- Born: 1947 (age 77–78) Amsterdam, Netherlands
- Occupation: Classical composer
- Website: www.maria-linnemann.de

= Maria Linnemann =

Classical composer (b. 1947)

Maria Catharina Linnemann (born 1947) is a British composer and music teacher, based in Germany, who wrote mainly music for classical guitar including pieces for beginners.

== Life and career ==
Linnemann was born in Amsterdam but grew up in England. She studied piano, violin, and conducting at the Royal Academy of Music in London from 1966 to 1970. She moved to Germany in 1971, working as a music teacher. Among her compositions are musicals for children and music for puppet theatres. Her main publisher is Casa Ricordi.

== Recordings ==
One of her compositions for guitar was recorded by Heike Matthiesen in 2016. Her solo album Guitar Ladies includes exclusively compositions by women: Sidney Pratten (1821–1895), María Luisa Anido, Ida Presti, Sofia Gubaidulina, Sylvie Bodorová, Annette Kruisbrink, Carmen Guzman (1925–2012), Tatiana Stachak (born 1973) and work by Linnemann herself.
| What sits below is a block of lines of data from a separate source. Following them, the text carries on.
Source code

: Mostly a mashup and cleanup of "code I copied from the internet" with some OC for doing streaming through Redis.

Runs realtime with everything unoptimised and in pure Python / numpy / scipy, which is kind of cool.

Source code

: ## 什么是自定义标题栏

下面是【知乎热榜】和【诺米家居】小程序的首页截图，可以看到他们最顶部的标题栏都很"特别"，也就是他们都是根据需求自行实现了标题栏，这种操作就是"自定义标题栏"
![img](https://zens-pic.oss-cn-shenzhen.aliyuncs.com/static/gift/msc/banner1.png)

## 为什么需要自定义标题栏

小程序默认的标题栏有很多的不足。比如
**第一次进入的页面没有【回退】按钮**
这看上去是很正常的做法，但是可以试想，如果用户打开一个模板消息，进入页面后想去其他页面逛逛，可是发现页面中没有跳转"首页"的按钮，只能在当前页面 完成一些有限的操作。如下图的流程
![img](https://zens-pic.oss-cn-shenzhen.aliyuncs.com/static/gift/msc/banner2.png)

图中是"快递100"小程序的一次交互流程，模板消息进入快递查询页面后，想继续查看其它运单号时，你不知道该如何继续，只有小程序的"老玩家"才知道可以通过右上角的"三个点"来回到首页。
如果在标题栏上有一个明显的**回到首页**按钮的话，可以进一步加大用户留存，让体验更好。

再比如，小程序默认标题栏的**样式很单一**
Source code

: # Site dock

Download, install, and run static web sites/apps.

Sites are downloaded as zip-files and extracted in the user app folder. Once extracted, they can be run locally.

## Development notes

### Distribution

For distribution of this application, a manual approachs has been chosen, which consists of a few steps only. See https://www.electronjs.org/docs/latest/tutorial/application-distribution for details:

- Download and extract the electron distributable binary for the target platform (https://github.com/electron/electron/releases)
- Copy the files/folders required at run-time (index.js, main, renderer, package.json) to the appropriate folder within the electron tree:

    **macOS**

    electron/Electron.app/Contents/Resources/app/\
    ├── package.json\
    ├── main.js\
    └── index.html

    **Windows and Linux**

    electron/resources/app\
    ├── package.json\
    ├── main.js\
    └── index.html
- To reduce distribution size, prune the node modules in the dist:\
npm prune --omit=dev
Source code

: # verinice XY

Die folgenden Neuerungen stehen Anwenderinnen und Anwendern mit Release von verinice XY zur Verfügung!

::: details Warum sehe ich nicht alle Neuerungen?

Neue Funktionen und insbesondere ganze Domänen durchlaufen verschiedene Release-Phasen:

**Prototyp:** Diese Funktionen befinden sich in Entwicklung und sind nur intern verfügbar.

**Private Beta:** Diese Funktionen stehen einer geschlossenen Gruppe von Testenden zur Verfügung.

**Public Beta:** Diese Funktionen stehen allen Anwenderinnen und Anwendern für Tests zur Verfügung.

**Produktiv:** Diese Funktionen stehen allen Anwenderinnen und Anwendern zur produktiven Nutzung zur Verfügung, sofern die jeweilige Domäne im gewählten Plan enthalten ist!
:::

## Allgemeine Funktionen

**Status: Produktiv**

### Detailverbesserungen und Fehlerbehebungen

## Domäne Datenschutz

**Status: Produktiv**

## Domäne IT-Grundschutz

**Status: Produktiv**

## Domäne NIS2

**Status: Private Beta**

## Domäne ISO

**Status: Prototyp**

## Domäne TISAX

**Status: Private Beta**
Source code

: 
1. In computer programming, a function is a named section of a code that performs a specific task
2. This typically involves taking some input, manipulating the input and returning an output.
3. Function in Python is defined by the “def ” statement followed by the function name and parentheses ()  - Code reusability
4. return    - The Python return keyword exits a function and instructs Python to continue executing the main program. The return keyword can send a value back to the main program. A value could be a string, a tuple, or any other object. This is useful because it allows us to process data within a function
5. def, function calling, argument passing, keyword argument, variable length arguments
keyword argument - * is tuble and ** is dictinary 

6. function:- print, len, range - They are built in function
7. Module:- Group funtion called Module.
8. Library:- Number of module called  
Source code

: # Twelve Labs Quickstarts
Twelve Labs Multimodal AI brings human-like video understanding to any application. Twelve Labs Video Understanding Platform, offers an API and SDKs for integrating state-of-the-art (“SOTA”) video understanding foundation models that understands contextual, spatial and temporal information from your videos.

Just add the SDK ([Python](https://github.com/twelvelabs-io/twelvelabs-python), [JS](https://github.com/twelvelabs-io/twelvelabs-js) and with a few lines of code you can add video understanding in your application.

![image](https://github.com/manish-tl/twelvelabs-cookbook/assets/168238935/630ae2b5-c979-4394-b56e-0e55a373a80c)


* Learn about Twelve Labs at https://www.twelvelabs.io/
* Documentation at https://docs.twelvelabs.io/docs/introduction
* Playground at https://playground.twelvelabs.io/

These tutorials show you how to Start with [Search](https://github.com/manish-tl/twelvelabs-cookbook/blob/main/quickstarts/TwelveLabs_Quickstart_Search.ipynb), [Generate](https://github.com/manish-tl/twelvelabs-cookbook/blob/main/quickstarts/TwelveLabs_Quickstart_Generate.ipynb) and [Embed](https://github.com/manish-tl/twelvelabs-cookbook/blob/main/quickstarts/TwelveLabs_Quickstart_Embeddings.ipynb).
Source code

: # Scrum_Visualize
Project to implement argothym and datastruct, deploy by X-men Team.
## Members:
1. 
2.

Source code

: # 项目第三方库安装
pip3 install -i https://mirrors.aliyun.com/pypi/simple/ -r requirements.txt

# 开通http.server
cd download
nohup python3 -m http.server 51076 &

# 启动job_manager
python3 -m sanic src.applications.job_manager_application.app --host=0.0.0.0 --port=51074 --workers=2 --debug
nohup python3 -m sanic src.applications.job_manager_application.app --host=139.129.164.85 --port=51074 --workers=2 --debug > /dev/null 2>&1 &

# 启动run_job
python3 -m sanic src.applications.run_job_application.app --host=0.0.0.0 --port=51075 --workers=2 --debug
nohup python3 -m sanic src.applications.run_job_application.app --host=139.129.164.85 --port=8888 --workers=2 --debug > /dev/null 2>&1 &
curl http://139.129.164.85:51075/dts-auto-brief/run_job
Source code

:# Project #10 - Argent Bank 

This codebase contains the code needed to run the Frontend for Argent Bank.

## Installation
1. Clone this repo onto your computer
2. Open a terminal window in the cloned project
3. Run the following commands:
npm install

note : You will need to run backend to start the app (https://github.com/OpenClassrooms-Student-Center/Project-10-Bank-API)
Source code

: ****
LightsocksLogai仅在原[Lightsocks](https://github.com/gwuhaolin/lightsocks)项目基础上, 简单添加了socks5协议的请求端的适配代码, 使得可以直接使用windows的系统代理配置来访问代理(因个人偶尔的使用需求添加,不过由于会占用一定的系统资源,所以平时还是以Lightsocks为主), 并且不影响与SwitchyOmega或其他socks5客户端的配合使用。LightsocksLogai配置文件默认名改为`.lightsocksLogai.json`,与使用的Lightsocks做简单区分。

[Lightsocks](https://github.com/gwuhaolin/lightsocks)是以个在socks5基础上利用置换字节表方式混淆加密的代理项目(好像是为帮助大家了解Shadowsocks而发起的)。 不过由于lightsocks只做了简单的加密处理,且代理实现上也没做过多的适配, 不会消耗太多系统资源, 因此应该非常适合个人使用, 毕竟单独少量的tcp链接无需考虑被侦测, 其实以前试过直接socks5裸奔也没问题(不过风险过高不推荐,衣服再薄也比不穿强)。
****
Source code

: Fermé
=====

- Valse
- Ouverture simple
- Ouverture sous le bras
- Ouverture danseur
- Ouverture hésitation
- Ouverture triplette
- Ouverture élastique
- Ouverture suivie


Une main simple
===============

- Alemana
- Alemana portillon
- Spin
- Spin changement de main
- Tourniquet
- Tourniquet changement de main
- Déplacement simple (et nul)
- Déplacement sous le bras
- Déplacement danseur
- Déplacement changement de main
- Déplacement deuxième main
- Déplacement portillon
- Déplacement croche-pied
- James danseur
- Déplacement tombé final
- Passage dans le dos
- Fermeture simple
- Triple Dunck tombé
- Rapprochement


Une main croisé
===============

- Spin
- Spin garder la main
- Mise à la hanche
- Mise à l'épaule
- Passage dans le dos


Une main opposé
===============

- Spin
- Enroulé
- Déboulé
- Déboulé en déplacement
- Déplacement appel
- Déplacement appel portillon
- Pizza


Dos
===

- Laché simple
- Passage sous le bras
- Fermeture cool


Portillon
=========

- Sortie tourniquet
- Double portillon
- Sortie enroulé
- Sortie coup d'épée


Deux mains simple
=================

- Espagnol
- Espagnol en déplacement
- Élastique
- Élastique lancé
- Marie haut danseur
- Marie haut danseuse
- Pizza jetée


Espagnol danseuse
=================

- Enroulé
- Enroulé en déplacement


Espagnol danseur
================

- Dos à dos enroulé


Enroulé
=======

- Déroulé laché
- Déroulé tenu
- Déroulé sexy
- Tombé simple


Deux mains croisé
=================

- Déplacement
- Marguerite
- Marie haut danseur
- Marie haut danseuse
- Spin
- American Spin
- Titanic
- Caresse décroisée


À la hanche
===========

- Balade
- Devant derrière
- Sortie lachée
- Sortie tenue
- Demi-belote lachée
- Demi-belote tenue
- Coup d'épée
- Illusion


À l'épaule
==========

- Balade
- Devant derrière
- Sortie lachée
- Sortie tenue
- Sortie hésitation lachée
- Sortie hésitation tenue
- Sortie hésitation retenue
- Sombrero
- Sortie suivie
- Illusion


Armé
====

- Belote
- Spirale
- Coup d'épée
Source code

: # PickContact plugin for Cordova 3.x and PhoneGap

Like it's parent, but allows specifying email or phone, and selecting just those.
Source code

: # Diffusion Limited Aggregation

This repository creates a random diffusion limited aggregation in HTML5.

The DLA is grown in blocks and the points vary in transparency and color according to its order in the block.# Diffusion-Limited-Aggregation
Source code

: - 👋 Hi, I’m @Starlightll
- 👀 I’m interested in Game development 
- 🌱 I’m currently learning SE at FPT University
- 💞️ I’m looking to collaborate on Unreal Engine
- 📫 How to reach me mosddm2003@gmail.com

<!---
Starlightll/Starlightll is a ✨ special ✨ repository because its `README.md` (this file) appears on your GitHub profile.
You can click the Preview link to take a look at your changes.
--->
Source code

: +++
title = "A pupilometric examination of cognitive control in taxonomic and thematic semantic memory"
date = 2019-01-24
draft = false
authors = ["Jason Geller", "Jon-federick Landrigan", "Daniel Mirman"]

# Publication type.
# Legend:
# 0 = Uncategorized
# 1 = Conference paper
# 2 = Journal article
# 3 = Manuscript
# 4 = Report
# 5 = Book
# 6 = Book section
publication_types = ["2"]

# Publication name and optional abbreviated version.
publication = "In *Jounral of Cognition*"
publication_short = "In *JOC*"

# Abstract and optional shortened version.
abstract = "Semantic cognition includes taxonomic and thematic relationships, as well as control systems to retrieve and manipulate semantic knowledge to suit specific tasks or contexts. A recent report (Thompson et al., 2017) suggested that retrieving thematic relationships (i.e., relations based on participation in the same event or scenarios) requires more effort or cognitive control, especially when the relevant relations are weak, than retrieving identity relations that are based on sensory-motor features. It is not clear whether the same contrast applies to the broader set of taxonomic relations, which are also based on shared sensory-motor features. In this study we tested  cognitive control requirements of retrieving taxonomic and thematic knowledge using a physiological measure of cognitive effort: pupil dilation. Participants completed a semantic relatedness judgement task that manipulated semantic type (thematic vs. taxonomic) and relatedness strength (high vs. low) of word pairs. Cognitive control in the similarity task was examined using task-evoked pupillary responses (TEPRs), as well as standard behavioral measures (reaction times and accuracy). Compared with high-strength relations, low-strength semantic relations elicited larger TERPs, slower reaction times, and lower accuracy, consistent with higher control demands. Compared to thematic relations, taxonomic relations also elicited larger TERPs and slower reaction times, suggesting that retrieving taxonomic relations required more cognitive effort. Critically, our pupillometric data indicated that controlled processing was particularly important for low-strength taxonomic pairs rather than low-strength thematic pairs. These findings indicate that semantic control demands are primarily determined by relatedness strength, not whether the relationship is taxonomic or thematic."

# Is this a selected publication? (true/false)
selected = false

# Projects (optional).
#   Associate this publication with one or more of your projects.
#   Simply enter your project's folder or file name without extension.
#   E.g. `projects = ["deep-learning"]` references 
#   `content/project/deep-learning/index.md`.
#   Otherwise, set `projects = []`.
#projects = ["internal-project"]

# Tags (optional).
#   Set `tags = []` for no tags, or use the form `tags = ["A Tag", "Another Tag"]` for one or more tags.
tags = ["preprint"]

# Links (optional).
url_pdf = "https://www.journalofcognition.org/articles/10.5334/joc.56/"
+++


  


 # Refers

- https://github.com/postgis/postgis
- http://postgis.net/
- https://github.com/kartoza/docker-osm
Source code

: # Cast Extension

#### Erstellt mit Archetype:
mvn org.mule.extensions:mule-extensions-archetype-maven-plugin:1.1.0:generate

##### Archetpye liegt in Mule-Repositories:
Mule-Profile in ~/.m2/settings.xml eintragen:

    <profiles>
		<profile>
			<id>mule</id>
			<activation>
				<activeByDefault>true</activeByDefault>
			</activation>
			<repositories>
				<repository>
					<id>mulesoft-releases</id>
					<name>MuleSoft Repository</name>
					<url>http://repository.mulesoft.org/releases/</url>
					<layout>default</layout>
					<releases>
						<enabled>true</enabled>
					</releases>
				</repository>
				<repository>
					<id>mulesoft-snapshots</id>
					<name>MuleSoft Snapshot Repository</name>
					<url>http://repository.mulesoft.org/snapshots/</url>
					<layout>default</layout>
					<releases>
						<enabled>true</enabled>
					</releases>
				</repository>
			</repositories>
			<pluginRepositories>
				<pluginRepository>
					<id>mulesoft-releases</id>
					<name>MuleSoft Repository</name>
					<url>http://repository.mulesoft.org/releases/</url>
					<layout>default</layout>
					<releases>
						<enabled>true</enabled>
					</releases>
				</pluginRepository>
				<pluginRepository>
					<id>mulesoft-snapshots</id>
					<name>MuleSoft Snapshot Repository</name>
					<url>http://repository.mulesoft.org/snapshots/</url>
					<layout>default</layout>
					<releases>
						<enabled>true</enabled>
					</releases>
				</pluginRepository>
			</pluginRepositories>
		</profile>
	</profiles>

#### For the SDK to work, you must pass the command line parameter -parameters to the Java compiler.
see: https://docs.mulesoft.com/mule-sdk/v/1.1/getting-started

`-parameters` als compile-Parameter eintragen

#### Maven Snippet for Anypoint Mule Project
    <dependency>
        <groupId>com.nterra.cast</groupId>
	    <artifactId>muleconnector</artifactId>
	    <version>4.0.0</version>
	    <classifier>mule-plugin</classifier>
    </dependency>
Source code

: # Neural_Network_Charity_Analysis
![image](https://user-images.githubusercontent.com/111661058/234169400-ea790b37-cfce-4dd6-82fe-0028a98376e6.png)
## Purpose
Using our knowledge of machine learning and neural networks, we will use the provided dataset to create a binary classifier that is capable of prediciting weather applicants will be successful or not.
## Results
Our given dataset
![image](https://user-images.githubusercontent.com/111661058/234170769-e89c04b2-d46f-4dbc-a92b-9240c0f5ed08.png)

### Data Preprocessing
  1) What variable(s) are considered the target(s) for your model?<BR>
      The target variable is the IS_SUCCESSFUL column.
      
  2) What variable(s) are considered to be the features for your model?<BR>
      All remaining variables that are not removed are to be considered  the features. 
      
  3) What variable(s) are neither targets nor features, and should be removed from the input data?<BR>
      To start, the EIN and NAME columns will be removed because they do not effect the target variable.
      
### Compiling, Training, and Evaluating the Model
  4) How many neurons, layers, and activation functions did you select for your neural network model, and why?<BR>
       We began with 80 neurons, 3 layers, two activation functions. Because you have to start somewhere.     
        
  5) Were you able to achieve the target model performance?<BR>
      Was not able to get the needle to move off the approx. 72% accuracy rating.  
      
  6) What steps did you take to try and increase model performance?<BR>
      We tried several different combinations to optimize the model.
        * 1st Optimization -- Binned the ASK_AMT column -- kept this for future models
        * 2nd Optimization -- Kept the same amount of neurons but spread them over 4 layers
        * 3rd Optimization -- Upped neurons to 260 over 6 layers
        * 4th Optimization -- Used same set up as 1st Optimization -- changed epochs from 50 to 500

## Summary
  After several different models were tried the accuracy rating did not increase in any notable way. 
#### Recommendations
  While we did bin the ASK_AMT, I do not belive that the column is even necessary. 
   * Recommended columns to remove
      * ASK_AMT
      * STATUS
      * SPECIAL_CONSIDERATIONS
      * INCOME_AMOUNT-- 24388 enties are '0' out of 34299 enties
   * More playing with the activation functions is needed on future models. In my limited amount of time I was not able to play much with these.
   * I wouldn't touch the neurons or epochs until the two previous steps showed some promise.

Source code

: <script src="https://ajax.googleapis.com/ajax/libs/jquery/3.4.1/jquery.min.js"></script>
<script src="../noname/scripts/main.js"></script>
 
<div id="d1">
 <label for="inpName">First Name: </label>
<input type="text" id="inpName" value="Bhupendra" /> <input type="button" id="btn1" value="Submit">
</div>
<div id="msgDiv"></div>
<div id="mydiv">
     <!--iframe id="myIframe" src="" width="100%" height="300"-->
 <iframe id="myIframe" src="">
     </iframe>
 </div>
A reviewer said:
Guitar Ladies by Heike Matthiesen is a wonderful collection of repertoire by prominent and historical composers. The all-women conceptual base ties the album together and, along with the works by Maria Linnemann dedicated to Matthiesen, represents an important repertoire exploration as well as a personal touch and contribution from the performer.